Mereka semua kemudian keluar dari ruangan luas itu dan menuju mobil masing-masing. Bethany mengajak kedua sahabatnya untuk merayakan perpisahan mereka di rumahnya untuk yang terakhir kalinya, dikarenakan Lucy akan berangkat ke Belanda dua hari lagi dan Aisyah akan pergi ke Massachusetts untuk menjalani tes seleksi masuk ke Universitas Harvard. Mobil Sport itu berjalan mulus mengarungi jalanan beraspal.

Selama di perjalanan menuju rumah Bethany, mereka bertiga bercerita membahas acara kelulusan tadi. Mereka juga membahas tentang kepergian Chris yang mendadak itu. Ia pergi tanpa pamit. Bahkan teman-temannya tidak ada yang mengetahuinya. Ia menghilang bagaikan angin di waktu musim gugur. Menyisakan warna dedaunan yang menguning dan udara yang mulai dingin. Ia pergi begitu saja meninggalkan serpihan kenangan demi kenangan.

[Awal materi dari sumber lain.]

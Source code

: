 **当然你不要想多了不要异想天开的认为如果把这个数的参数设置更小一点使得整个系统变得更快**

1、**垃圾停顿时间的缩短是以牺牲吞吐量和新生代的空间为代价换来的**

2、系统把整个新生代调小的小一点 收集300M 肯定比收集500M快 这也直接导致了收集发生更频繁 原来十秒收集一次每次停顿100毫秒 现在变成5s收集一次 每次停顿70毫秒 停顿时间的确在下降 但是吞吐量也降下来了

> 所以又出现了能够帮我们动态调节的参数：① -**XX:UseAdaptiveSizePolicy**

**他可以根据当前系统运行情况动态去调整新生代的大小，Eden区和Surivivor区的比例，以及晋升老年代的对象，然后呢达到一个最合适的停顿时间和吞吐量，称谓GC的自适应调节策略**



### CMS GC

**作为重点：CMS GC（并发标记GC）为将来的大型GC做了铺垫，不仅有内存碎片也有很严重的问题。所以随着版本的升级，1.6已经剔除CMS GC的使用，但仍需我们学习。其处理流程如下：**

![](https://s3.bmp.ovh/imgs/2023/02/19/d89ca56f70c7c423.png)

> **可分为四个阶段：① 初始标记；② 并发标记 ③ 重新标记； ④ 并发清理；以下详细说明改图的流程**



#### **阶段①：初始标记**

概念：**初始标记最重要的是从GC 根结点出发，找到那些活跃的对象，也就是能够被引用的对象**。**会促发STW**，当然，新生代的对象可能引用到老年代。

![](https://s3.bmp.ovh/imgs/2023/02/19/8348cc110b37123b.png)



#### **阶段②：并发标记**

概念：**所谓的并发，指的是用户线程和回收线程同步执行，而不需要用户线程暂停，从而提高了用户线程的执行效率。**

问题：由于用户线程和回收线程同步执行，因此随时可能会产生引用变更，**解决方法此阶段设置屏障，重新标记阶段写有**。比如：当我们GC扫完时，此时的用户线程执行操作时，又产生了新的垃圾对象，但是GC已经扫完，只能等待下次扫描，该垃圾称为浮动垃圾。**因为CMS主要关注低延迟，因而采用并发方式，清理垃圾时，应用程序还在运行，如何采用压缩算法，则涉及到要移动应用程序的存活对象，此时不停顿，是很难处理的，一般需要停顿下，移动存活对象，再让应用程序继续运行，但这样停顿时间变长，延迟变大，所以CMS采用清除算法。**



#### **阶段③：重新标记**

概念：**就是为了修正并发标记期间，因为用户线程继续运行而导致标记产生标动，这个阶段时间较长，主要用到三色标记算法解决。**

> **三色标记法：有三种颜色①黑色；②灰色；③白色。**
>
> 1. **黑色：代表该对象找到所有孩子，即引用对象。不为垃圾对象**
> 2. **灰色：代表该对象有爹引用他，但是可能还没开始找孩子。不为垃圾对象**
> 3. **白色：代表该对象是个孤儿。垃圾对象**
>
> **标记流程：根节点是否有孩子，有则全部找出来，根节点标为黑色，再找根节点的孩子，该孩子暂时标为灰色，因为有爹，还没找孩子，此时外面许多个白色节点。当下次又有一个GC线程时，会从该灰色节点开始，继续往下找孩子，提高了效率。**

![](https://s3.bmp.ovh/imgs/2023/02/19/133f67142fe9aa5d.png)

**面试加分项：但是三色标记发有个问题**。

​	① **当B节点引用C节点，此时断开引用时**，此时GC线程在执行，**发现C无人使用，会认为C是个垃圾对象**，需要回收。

"Aku tidak menyangka bahwa Chris pergi secepat ini", ucap Bethany. "Aku juga tidak menyangka. Apa yang terjadi padanya? Kemarin ia seperti preman jalanan", tanggap Lucy. Aisyah hanya menunduk tak berkomentar apa-apa. Hanya dialah yang mengetahui secara persis apa yang telah terjadi dan apa penyebabnya. Dialah yang seharusnya bertanggung jawab atas semua ini. Perlahan tapi pasti, mobil Sport itu telah sampai di halaman rumah Bethany. Ia memarkirkan mobilnya di garasi yang terletak dibawah tanah lalu mereka bertiga naik ke lantai atas lewat pintu yang berada diujung garasi.